Il ricatto alle rifugiate siriane: abusi in cambio di aiutiRifugiate siriane nel campo di al Zaatari in Giordania – Reuters

Siria La denuncia di una ex cooperante contro agenzie Onu e organizzazioni non governative: «Il sistema ha scelto di sacrificare i corpi delle donne»

Pubblicato più di 6 anni faEdizione del 28 febbraio 2018

Era il gennaio 2016, a pochi giorni dai fatti del capodanno di Colonia e della successiva campagna anti-rifugiati abilmente montata da governi e destre europee, quando Amnesty International pubblicò un rapporto sulle violenze subite dalle donne rifugiate in fuga da teatri di guerra da parte di cooperanti, guardie dei campi profughi, staff di organizzazioni umanitarie.

Non solo nei campi in Giordania o Turchia ma anche nella blindata fortezza-Europa: «Le donne e le ragazze rifugiate – scriveva Amnesty – subiscono violenze, sfruttamento, violenze sessuali a ogni passo del loro viaggio, compresi quelli su suolo europeo».

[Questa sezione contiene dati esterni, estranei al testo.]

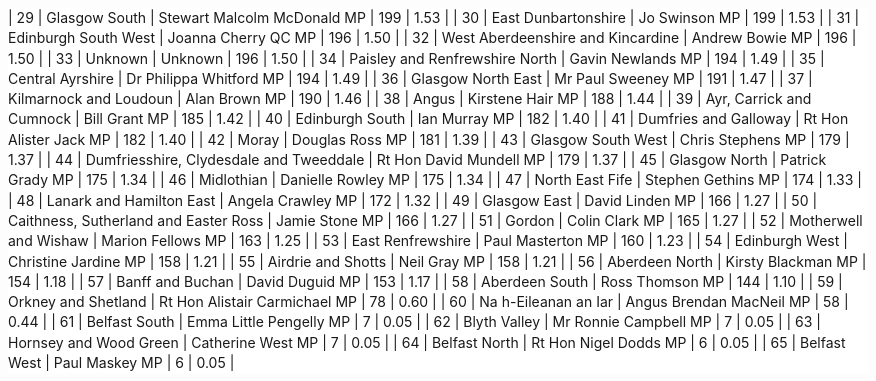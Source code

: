 | 29 | Glasgow South | Stewart Malcolm McDonald MP | 199 | 1.53 |
| 30 | East Dunbartonshire | Jo Swinson MP | 199 | 1.53 |
| 31 | Edinburgh South West | Joanna Cherry QC MP | 196 | 1.50 |
| 32 | West Aberdeenshire and Kincardine | Andrew Bowie MP | 196 | 1.50 |
| 33 | Unknown | Unknown | 196 | 1.50 |
| 34 | Paisley and Renfrewshire North | Gavin Newlands MP | 194 | 1.49 |
| 35 | Central Ayrshire | Dr Philippa Whitford MP | 194 | 1.49 |
| 36 | Glasgow North East | Mr Paul Sweeney MP | 191 | 1.47 |
| 37 | Kilmarnock and Loudoun | Alan Brown MP | 190 | 1.46 |
| 38 | Angus | Kirstene Hair MP | 188 | 1.44 |
| 39 | Ayr, Carrick and Cumnock | Bill Grant MP | 185 | 1.42 |
| 40 | Edinburgh South | Ian Murray MP | 182 | 1.40 |
| 41 | Dumfries and Galloway | Rt Hon Alister Jack MP | 182 | 1.40 |
| 42 | Moray | Douglas Ross MP | 181 | 1.39 |
| 43 | Glasgow South West | Chris Stephens MP | 179 | 1.37 |
| 44 | Dumfriesshire, Clydesdale and Tweeddale | Rt Hon David Mundell MP | 179 | 1.37 |
| 45 | Glasgow North | Patrick Grady MP | 175 | 1.34 |
| 46 | Midlothian | Danielle Rowley MP | 175 | 1.34 |
| 47 | North East Fife | Stephen Gethins MP | 174 | 1.33 |
| 48 | Lanark and Hamilton East | Angela Crawley MP | 172 | 1.32 |
| 49 | Glasgow East | David Linden MP | 166 | 1.27 |
| 50 | Caithness, Sutherland and Easter Ross | Jamie Stone MP | 166 | 1.27 |
| 51 | Gordon | Colin Clark MP | 165 | 1.27 |
| 52 | Motherwell and Wishaw | Marion Fellows MP | 163 | 1.25 |
| 53 | East Renfrewshire | Paul Masterton MP | 160 | 1.23 |
| 54 | Edinburgh West | Christine Jardine MP | 158 | 1.21 |
| 55 | Airdrie and Shotts | Neil Gray MP | 158 | 1.21 |
| 56 | Aberdeen North | Kirsty Blackman MP | 154 | 1.18 |
| 57 | Banff and Buchan | David Duguid MP | 153 | 1.17 |
| 58 | Aberdeen South | Ross Thomson MP | 144 | 1.10 |
| 59 | Orkney and Shetland | Rt Hon Alistair Carmichael MP | 78 | 0.60 |
| 60 | Na h-Eileanan an Iar | Angus Brendan MacNeil MP | 58 | 0.44 |
| 61 | Belfast South | Emma Little Pengelly MP | 7 | 0.05 |
| 62 | Blyth Valley | Mr Ronnie Campbell MP | 7 | 0.05 |
| 63 | Hornsey and Wood Green | Catherine West MP | 7 | 0.05 |
| 64 | Belfast North | Rt Hon Nigel Dodds MP | 6 | 0.05 |
| 65 | Belfast West | Paul Maskey MP | 6 | 0.05 |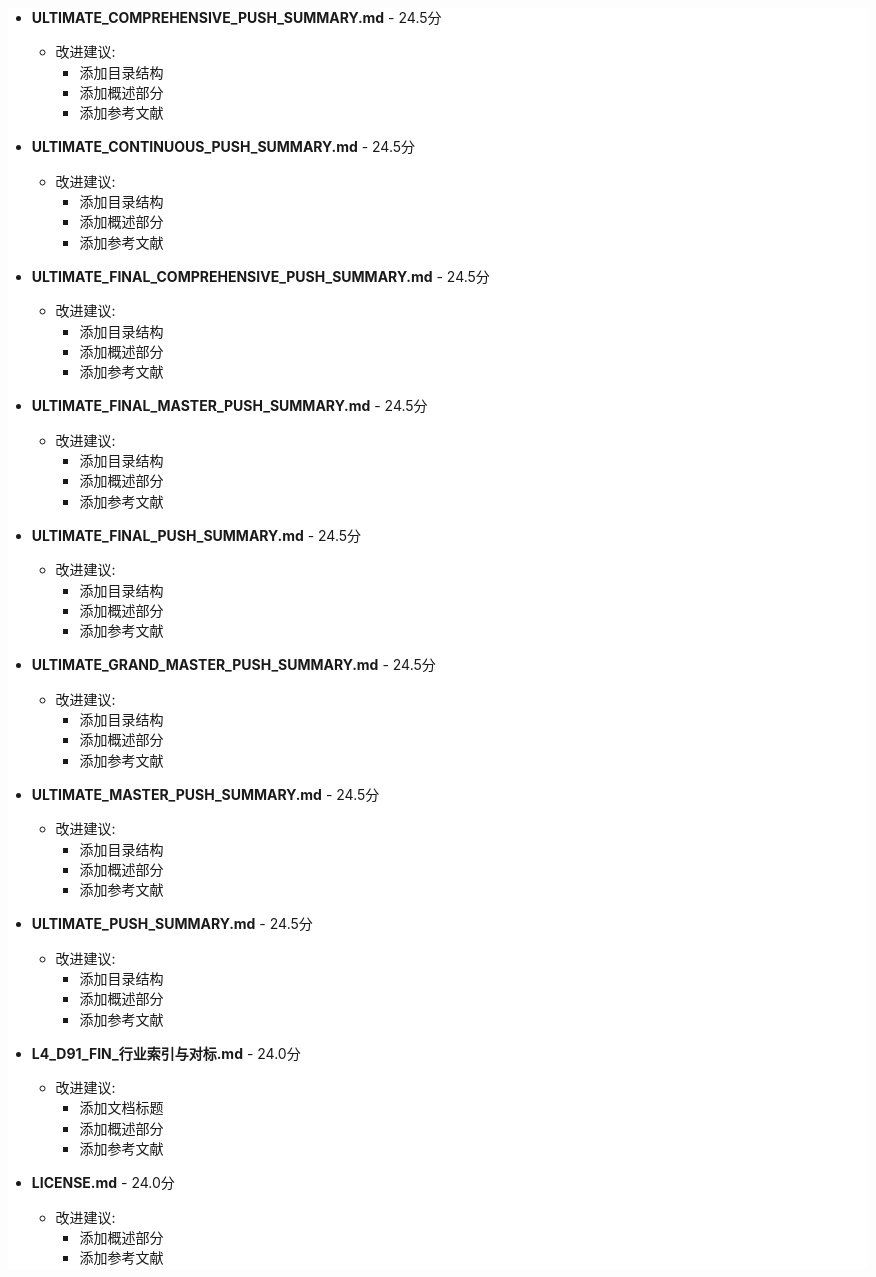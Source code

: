 - **ULTIMATE_COMPREHENSIVE_PUSH_SUMMARY.md** - 24.5分
  - 改进建议:
    - 添加目录结构
    - 添加概述部分
    - 添加参考文献

- **ULTIMATE_CONTINUOUS_PUSH_SUMMARY.md** - 24.5分
  - 改进建议:
    - 添加目录结构
    - 添加概述部分
    - 添加参考文献

- **ULTIMATE_FINAL_COMPREHENSIVE_PUSH_SUMMARY.md** - 24.5分
  - 改进建议:
    - 添加目录结构
    - 添加概述部分
    - 添加参考文献

- **ULTIMATE_FINAL_MASTER_PUSH_SUMMARY.md** - 24.5分
  - 改进建议:
    - 添加目录结构
    - 添加概述部分
    - 添加参考文献

- **ULTIMATE_FINAL_PUSH_SUMMARY.md** - 24.5分
  - 改进建议:
    - 添加目录结构
    - 添加概述部分
    - 添加参考文献

- **ULTIMATE_GRAND_MASTER_PUSH_SUMMARY.md** - 24.5分
  - 改进建议:
    - 添加目录结构
    - 添加概述部分
    - 添加参考文献

- **ULTIMATE_MASTER_PUSH_SUMMARY.md** - 24.5分
  - 改进建议:
    - 添加目录结构
    - 添加概述部分
    - 添加参考文献

- **ULTIMATE_PUSH_SUMMARY.md** - 24.5分
  - 改进建议:
    - 添加目录结构
    - 添加概述部分
    - 添加参考文献

- **L4_D91_FIN_行业索引与对标.md** - 24.0分
  - 改进建议:
    - 添加文档标题
    - 添加概述部分
    - 添加参考文献

- **LICENSE.md** - 24.0分
  - 改进建议:
    - 添加概述部分
    - 添加参考文献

In Ungheria, Grecia e Croazia: donne sole o con i figli costrette a subire abusi sessuali e pestaggi per avere indietro un po’ di cibo in più per i bambini. Quell’accusa, gravissima, restò inascoltata e oggi ovviamente ritorna.

Stavolta a denunciare violenze sessuali in cambio di cibo e vestiti, odioso ricatto compiuto da operatori di agenzie Onu e organizzazioni non governative, è una ex cooperante, Danielle Spencer, per anni operativa nei centri di accoglienza.

In un’intervista alla Bbc, ha tracciato le linee di un sistema strutturato e diffuso nei campi per sfollati siriani nel sud del Paese: «Tenevano gli aiuti in ostaggio fino a che le donne non si concedevano», racconta riportando le voci delle vittime. Tanto sistematico che ormai molte donne evitavano di presentarsi nei centri di distribuzione degli aiuti per timore di un nuovo ricatto.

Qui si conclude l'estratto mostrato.